Data to use:
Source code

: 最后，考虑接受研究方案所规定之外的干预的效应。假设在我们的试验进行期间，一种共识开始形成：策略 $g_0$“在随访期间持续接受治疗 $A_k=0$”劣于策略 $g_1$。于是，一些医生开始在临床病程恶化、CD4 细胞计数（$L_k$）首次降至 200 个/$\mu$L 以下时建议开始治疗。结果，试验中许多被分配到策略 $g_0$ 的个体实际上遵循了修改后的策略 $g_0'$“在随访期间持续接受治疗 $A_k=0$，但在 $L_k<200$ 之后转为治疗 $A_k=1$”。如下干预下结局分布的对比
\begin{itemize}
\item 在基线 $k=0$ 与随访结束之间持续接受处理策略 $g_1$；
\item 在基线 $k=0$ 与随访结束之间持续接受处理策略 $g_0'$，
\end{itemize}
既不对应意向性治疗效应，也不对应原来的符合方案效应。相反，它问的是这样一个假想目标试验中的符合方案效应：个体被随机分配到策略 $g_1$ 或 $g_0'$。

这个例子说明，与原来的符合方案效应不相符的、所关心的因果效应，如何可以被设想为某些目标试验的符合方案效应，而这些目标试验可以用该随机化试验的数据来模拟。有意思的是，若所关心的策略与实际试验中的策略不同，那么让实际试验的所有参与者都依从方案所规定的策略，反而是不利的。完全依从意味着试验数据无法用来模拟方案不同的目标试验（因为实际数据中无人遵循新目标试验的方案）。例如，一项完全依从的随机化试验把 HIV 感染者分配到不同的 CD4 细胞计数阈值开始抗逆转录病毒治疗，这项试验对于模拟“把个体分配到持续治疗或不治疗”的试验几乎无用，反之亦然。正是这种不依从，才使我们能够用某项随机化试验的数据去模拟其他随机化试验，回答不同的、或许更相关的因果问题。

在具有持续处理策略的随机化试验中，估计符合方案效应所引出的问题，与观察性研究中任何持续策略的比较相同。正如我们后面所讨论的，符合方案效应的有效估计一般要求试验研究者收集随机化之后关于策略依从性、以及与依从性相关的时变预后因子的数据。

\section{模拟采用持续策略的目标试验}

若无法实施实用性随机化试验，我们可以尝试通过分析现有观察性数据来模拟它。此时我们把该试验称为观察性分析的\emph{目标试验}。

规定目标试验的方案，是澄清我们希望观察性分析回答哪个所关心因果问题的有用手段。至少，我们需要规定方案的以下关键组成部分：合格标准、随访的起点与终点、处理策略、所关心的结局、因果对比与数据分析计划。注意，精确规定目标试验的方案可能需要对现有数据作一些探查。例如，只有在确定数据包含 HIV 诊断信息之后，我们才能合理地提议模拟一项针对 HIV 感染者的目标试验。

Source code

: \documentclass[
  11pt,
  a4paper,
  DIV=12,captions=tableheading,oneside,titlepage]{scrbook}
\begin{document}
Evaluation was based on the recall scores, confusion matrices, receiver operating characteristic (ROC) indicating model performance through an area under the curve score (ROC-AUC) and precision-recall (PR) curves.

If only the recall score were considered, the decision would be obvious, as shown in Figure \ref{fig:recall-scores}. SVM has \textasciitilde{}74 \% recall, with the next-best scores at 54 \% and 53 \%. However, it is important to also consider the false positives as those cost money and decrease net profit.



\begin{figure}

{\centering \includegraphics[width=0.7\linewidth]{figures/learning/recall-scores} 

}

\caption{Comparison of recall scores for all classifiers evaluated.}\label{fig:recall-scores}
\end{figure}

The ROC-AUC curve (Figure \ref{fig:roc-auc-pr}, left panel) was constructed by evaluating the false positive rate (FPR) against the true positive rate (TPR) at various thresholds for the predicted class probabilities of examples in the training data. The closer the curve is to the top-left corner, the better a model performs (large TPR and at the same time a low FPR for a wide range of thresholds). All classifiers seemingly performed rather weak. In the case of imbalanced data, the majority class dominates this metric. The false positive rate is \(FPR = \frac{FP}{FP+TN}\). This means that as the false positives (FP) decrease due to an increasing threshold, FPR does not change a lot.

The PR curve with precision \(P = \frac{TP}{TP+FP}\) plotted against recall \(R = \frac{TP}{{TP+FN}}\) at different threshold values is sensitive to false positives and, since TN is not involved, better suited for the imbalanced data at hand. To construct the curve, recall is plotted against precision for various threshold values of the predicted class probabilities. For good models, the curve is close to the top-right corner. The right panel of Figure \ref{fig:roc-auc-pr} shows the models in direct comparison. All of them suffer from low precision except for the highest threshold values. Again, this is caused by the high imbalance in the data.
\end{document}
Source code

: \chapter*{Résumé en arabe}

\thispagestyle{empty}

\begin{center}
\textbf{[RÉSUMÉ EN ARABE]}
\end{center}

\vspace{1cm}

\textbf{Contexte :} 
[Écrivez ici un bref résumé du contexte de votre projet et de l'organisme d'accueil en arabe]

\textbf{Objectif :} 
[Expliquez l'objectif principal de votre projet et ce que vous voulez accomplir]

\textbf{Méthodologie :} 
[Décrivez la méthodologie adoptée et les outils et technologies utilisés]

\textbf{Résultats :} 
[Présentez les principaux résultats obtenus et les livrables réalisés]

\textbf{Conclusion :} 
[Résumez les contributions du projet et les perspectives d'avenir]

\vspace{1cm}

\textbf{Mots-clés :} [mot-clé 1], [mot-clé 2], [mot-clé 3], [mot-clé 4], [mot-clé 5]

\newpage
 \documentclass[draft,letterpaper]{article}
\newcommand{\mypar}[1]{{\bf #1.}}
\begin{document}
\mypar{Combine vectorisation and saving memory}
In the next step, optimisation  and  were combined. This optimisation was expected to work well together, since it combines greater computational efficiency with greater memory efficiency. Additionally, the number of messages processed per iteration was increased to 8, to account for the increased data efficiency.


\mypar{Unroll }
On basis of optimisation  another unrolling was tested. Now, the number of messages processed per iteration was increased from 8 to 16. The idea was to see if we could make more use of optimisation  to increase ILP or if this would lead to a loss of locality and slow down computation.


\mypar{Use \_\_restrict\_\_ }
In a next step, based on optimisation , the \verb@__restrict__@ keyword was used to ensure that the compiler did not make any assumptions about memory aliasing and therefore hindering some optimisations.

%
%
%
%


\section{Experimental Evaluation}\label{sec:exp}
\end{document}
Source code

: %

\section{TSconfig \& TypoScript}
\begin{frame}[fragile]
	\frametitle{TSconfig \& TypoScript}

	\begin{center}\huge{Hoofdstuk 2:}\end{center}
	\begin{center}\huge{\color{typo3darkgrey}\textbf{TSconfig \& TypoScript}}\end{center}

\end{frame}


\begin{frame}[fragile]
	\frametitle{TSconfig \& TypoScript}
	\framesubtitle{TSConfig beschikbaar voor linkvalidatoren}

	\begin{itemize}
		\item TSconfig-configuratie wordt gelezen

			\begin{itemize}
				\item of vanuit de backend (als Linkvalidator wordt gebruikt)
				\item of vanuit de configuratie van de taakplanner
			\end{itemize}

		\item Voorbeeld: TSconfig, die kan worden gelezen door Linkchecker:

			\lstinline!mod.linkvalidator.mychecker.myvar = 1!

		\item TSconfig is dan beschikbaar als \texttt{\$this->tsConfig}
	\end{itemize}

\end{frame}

Action item:
The string to find is "mypar"; copy every line of the listing that has it.

Your response:
\newcommand{\mypar}[1]{{\bf #1.}}
\mypar{Combine vectorisation and saving memory}
\mypar{Unroll }
\mypar{Use \_\_restrict\_\_ }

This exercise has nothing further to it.